(RECORDS SHOWN begins)

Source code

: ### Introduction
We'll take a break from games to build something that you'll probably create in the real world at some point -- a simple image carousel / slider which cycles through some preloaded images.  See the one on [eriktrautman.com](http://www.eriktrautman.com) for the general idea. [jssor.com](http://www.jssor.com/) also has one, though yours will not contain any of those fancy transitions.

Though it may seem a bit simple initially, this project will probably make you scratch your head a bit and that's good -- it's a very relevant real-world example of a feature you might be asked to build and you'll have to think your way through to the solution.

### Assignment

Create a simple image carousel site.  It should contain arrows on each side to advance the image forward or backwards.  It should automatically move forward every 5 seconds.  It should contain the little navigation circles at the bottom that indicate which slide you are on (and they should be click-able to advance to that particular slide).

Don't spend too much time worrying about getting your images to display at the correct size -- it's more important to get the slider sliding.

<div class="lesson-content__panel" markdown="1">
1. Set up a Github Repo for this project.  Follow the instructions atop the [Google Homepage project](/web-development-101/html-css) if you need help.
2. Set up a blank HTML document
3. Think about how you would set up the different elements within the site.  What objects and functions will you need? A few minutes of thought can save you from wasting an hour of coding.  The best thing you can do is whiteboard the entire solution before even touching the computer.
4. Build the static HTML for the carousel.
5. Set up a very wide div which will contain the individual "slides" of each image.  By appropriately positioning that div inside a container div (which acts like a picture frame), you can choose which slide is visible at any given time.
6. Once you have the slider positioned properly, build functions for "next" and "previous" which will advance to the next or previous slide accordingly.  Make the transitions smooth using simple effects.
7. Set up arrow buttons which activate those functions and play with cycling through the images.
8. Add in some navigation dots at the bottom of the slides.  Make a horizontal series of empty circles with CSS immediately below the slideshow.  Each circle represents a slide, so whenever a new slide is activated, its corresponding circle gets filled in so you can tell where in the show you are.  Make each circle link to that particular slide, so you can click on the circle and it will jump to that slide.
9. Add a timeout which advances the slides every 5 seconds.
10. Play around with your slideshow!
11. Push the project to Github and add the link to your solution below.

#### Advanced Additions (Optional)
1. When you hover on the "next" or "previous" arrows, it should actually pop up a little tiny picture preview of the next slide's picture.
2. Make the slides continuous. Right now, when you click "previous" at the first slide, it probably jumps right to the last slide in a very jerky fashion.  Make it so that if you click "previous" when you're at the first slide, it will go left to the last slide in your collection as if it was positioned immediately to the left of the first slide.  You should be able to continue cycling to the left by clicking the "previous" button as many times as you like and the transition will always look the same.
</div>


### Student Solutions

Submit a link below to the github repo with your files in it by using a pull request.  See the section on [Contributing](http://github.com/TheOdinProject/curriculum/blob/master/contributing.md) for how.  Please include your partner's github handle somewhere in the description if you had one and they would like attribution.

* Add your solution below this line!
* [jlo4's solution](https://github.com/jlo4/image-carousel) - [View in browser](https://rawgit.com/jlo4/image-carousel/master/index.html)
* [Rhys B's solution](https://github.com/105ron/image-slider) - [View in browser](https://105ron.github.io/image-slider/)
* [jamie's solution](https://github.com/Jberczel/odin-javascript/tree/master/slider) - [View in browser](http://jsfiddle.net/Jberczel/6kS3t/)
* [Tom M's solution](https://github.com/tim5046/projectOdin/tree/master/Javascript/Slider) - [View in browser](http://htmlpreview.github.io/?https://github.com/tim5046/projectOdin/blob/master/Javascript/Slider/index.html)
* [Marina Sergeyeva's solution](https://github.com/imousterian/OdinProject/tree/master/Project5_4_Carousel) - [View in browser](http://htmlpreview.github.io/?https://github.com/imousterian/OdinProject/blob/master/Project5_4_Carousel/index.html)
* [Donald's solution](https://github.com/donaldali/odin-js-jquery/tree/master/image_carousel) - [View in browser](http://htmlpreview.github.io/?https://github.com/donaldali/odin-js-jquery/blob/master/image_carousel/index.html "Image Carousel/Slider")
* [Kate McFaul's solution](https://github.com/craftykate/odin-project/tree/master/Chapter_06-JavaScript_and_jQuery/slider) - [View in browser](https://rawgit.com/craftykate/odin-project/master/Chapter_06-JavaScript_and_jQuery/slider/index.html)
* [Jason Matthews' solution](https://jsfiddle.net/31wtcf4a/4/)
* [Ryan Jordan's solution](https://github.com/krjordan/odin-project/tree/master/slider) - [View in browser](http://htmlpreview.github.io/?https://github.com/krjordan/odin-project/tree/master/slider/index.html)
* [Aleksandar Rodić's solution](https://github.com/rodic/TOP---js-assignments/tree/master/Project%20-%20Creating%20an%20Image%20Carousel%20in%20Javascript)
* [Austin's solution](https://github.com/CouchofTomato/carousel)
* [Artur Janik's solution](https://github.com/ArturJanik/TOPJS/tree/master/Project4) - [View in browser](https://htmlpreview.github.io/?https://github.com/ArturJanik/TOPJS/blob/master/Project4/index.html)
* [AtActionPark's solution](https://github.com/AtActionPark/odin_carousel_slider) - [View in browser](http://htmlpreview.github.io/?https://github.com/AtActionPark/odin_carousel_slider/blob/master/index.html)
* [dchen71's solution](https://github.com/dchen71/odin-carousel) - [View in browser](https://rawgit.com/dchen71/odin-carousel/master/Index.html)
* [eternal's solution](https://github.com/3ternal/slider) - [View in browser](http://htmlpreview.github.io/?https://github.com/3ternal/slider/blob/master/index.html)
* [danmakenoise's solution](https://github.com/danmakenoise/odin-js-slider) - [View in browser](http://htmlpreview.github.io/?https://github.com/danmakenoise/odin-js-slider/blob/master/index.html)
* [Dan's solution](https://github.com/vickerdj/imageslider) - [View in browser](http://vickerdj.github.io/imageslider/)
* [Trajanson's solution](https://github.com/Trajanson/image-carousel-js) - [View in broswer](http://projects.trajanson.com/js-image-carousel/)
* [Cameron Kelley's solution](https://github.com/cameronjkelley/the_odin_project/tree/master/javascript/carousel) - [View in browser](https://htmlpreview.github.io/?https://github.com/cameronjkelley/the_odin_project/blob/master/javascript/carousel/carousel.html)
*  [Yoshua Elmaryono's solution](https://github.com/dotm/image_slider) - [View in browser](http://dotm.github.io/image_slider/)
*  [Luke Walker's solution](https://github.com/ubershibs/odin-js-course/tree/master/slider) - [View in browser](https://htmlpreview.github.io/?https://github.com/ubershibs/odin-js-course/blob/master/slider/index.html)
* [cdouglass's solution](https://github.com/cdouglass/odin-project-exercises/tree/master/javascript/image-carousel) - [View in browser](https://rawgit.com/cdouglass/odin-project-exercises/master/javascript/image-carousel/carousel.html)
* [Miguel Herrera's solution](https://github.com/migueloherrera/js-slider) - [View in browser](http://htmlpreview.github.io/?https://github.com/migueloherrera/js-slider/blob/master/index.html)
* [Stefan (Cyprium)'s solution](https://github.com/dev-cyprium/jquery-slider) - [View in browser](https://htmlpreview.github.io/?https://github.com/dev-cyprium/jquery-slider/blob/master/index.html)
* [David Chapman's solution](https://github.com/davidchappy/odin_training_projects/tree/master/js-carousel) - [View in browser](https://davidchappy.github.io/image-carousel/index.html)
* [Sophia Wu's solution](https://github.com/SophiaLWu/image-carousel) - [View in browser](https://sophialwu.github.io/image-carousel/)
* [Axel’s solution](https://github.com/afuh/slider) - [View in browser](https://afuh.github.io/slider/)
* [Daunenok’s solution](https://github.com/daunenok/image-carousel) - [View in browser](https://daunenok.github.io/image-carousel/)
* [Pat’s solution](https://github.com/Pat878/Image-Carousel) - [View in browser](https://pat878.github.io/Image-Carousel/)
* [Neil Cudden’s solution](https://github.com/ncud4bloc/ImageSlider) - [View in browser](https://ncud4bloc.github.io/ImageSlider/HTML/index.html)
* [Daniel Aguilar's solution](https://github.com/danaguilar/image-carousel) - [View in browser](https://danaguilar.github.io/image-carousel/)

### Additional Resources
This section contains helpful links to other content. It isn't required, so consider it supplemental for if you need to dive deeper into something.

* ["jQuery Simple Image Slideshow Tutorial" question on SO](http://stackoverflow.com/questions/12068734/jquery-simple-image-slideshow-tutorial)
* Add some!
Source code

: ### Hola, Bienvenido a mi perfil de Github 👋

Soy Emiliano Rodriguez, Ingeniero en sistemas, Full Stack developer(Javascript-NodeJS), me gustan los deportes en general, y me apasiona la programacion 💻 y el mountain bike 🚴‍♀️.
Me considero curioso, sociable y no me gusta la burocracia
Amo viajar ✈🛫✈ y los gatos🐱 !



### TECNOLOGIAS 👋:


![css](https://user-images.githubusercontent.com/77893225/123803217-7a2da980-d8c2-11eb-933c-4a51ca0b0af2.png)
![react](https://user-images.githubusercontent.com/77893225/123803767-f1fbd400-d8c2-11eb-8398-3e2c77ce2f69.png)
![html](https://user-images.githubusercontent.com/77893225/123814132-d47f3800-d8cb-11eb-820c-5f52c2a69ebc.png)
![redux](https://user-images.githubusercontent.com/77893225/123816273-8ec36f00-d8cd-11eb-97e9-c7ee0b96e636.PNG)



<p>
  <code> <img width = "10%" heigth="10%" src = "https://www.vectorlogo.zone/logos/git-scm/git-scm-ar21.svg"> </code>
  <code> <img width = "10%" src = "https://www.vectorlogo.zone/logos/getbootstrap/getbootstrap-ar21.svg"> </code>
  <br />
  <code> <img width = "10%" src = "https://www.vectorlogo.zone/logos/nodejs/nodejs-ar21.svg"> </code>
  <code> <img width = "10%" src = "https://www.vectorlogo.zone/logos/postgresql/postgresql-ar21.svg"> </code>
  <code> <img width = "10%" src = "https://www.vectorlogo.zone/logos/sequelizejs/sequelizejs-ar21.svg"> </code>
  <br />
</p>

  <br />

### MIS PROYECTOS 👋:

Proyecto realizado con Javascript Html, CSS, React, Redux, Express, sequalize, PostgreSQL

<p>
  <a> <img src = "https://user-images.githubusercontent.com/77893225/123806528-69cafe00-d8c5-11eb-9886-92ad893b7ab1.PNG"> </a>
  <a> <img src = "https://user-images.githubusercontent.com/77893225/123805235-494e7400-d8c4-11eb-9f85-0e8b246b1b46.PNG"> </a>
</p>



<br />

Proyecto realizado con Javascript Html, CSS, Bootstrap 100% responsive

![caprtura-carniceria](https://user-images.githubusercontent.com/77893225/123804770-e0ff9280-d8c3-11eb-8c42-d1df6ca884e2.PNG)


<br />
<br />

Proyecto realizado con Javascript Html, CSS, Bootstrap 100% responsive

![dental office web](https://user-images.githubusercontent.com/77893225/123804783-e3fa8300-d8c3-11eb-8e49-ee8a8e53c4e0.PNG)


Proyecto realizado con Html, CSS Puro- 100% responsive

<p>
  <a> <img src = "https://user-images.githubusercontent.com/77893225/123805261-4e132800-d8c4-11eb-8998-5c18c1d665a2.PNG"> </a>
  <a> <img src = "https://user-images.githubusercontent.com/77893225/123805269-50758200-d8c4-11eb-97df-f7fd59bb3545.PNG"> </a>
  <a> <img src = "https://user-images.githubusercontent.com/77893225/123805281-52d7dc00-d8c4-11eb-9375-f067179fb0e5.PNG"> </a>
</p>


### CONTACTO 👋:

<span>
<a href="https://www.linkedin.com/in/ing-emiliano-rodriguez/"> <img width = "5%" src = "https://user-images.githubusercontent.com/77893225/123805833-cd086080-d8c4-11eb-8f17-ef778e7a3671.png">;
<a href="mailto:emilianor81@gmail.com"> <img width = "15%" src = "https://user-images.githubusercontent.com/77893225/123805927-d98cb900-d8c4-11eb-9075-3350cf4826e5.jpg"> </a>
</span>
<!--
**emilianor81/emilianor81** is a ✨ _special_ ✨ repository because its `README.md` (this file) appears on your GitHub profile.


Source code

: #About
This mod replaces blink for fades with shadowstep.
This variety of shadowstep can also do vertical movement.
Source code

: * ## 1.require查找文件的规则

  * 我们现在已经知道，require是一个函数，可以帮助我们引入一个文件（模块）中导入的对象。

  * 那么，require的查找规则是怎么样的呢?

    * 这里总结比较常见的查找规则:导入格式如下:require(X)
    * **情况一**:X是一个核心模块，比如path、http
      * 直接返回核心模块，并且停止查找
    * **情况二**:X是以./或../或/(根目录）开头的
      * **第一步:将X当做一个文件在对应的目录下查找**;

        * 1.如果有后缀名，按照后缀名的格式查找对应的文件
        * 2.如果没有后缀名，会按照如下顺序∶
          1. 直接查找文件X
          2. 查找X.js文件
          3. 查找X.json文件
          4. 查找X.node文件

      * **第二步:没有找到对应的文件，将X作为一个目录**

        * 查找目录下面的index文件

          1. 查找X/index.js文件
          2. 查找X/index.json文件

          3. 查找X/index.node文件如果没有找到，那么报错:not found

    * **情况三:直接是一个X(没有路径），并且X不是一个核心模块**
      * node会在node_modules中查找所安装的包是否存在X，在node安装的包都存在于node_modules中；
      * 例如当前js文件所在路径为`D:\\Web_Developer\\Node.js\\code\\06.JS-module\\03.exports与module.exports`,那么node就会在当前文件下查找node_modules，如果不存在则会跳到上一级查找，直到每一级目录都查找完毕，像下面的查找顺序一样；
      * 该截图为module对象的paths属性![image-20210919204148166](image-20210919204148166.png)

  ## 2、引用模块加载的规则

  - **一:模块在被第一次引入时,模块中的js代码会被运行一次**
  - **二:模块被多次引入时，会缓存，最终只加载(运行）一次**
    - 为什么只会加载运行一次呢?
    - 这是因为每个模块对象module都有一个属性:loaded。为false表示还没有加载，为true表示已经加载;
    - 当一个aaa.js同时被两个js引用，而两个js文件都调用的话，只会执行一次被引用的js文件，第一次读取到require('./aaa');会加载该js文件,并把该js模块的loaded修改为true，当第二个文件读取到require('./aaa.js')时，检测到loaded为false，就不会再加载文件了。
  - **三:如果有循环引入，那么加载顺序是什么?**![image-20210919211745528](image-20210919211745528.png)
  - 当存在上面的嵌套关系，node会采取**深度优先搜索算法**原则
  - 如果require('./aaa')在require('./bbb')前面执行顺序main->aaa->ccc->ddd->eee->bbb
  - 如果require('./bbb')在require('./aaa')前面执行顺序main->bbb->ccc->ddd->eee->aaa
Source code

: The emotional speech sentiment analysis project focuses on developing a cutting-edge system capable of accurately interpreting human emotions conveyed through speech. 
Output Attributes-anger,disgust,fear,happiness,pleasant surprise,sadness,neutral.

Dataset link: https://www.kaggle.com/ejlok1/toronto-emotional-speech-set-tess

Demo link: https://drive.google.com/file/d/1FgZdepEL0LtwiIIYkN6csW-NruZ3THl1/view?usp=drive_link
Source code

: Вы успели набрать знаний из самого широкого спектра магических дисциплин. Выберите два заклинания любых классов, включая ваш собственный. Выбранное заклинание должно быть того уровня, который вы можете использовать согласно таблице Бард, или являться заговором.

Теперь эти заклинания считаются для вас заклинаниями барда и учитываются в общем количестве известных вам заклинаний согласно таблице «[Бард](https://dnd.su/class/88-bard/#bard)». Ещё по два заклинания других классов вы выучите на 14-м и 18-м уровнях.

(RECORDS SHOWN ends)

**WHAT YOU WILL DO**
Whenever a line of the listing contains the word "class", it counts; say the total only.

**ANSWER FOR THIS EXERCISE**
2